Transcribe the records underneath word for word, and leave no line out.

____ Material provided

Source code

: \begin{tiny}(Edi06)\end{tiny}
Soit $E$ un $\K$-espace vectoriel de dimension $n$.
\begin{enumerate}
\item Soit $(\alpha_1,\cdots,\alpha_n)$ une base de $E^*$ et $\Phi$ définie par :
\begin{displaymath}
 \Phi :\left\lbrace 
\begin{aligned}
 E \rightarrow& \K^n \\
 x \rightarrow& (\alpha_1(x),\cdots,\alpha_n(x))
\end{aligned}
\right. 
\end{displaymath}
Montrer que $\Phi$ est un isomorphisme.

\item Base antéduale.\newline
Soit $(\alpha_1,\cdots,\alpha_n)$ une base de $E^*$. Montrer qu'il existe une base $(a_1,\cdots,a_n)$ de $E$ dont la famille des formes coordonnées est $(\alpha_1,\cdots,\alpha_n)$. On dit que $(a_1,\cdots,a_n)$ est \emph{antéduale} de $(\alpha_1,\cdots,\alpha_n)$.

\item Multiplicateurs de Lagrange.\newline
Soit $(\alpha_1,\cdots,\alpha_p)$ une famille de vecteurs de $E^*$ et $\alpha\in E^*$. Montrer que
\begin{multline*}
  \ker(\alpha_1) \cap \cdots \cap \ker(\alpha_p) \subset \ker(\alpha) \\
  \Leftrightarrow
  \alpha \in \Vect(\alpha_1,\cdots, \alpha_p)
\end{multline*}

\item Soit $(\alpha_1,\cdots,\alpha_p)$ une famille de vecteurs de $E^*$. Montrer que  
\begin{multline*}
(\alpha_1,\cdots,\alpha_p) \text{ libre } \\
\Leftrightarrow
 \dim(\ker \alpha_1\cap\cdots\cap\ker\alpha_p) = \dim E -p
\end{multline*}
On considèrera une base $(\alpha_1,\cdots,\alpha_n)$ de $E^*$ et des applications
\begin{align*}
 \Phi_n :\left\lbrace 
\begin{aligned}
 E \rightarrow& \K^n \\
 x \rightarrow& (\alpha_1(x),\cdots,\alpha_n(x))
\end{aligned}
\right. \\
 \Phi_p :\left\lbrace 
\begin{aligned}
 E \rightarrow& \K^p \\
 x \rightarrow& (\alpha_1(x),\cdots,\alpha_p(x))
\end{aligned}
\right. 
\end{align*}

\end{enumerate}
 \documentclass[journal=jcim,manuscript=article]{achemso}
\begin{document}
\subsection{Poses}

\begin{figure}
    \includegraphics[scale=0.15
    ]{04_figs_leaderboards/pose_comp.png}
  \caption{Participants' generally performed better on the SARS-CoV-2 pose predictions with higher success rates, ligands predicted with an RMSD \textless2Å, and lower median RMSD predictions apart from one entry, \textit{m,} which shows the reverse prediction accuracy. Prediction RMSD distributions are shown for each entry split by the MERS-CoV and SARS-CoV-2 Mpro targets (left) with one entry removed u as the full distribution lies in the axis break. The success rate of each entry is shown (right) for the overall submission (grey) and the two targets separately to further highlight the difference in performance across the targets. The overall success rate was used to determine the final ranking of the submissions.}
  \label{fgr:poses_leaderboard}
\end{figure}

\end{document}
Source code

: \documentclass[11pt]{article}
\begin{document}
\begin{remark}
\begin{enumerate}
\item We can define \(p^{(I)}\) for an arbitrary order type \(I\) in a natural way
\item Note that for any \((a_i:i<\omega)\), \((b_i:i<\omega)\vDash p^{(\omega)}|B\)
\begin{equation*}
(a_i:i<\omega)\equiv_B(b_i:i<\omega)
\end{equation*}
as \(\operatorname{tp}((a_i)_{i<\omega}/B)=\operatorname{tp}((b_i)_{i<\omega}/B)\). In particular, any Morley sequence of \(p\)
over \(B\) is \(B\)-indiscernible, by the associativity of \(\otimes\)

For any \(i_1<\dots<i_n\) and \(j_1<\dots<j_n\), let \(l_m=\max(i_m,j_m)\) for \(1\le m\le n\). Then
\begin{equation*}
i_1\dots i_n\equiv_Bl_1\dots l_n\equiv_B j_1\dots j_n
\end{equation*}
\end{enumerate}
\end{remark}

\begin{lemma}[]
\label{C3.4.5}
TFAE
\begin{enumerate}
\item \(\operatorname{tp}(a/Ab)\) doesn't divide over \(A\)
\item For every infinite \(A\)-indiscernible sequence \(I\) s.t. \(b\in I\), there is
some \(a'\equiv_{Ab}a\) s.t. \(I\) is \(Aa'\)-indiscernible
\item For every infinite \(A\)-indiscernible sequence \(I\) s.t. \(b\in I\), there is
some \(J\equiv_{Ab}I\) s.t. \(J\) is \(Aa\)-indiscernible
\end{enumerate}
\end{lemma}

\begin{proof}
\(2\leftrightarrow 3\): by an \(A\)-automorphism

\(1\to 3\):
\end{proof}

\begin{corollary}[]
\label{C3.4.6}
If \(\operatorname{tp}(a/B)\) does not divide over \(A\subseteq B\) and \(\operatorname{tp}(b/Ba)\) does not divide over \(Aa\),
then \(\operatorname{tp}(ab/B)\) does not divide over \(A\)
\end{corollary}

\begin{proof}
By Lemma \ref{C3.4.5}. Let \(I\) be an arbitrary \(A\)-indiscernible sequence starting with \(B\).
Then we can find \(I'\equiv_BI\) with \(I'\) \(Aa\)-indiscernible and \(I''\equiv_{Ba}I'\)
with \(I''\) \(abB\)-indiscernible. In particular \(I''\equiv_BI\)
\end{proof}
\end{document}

________

Written solution -
Source code

: \begin{tiny}(Edi06)\end{tiny}
Soit $E$ un $\K$-espace vectoriel de dimension $n$.
\begin{enumerate}
\item Soit $(\alpha_1,\cdots,\alpha_n)$ une base de $E^*$ et $\Phi$ définie par :
\begin{displaymath}
 \Phi :\left\lbrace 
\begin{aligned}
 E \rightarrow& \K^n \\
 x \rightarrow& (\alpha_1(x),\cdots,\alpha_n(x))
\end{aligned}
\right. 
\end{displaymath}
Montrer que $\Phi$ est un isomorphisme.

\item Base antéduale.\newline
Soit $(\alpha_1,\cdots,\alpha_n)$ une base de $E^*$. Montrer qu'il existe une base $(a_1,\cdots,a_n)$ de $E$ dont la famille des formes coordonnées est $(\alpha_1,\cdots,\alpha_n)$. On dit que $(a_1,\cdots,a_n)$ est \emph{antéduale} de $(\alpha_1,\cdots,\alpha_n)$.

\item Multiplicateurs de Lagrange.\newline
Soit $(\alpha_1,\cdots,\alpha_p)$ une famille de vecteurs de $E^*$ et $\alpha\in E^*$. Montrer que
\begin{multline*}
  \ker(\alpha_1) \cap \cdots \cap \ker(\alpha_p) \subset \ker(\alpha) \\
  \Leftrightarrow
  \alpha \in \Vect(\alpha_1,\cdots, \alpha_p)
\end{multline*}

\item Soit $(\alpha_1,\cdots,\alpha_p)$ une famille de vecteurs de $E^*$. Montrer que  
\begin{multline*}
(\alpha_1,\cdots,\alpha_p) \text{ libre } \\
\Leftrightarrow
 \dim(\ker \alpha_1\cap\cdots\cap\ker\alpha_p) = \dim E -p
\end{multline*}
On considèrera une base $(\alpha_1,\cdots,\alpha_n)$ de $E^*$ et des applications
\begin{align*}
 \Phi_n :\left\lbrace 
\begin{aligned}
 E \rightarrow& \K^n \\
 x \rightarrow& (\alpha_1(x),\cdots,\alpha_n(x))
\end{aligned}
\right. \\
 \Phi_p :\left\lbrace 
\begin{aligned}
 E \rightarrow& \K^p \\
 x \rightarrow& (\alpha_1(x),\cdots,\alpha_p(x))
\end{aligned}
\right. 
\end{align*}

\end{enumerate}
 \documentclass[journal=jcim,manuscript=article]{achemso}
\begin{document}
\subsection{Poses}

\begin{figure}
    \includegraphics[scale=0.15
    ]{04_figs_leaderboards/pose_comp.png}
  \caption{Participants' generally performed better on the SARS-CoV-2 pose predictions with higher success rates, ligands predicted with an RMSD \textless2Å, and lower median RMSD predictions apart from one entry, \textit{m,} which shows the reverse prediction accuracy. Prediction RMSD distributions are shown for each entry split by the MERS-CoV and SARS-CoV-2 Mpro targets (left) with one entry removed u as the full distribution lies in the axis break. The success rate of each entry is shown (right) for the overall submission (grey) and the two targets separately to further highlight the difference in performance across the targets. The overall success rate was used to determine the final ranking of the submissions.}
  \label{fgr:poses_leaderboard}
\end{figure}

\end{document}
Source code

: \documentclass[11pt]{article}
\begin{document}
\begin{remark}
\begin{enumerate}
\item We can define \(p^{(I)}\) for an arbitrary order type \(I\) in a natural way
\item Note that for any \((a_i:i<\omega)\), \((b_i:i<\omega)\vDash p^{(\omega)}|B\)
\begin{equation*}
(a_i:i<\omega)\equiv_B(b_i:i<\omega)
\end{equation*}
as \(\operatorname{tp}((a_i)_{i<\omega}/B)=\operatorname{tp}((b_i)_{i<\omega}/B)\). In particular, any Morley sequence of \(p\)
over \(B\) is \(B\)-indiscernible, by the associativity of \(\otimes\)

For any \(i_1<\dots<i_n\) and \(j_1<\dots<j_n\), let \(l_m=\max(i_m,j_m)\) for \(1\le m\le n\). Then
\begin{equation*}
i_1\dots i_n\equiv_Bl_1\dots l_n\equiv_B j_1\dots j_n
\end{equation*}
\end{enumerate}
\end{remark}

\begin{lemma}[]
\label{C3.4.5}
TFAE
\begin{enumerate}
\item \(\operatorname{tp}(a/Ab)\) doesn't divide over \(A\)
\item For every infinite \(A\)-indiscernible sequence \(I\) s.t. \(b\in I\), there is
some \(a'\equiv_{Ab}a\) s.t. \(I\) is \(Aa'\)-indiscernible
\item For every infinite \(A\)-indiscernible sequence \(I\) s.t. \(b\in I\), there is
some \(J\equiv_{Ab}I\) s.t. \(J\) is \(Aa\)-indiscernible
\end{enumerate}
\end{lemma}

\begin{proof}
\(2\leftrightarrow 3\): by an \(A\)-automorphism

\(1\to 3\):
\end{proof}

\begin{corollary}[]
\label{C3.4.6}
If \(\operatorname{tp}(a/B)\) does not divide over \(A\subseteq B\) and \(\operatorname{tp}(b/Ba)\) does not divide over \(Aa\),
then \(\operatorname{tp}(ab/B)\) does not divide over \(A\)
\end{corollary}

\begin{proof}
By Lemma \ref{C3.4.5}. Let \(I\) be an arbitrary \(A\)-indiscernible sequence starting with \(B\).
Then we can find \(I'\equiv_BI\) with \(I'\) \(Aa\)-indiscernible and \(I''\equiv_{Ba}I'\)
with \(I''\) \(abB\)-indiscernible. In particular \(I''\equiv_BI\)
\end{proof}
\end{document}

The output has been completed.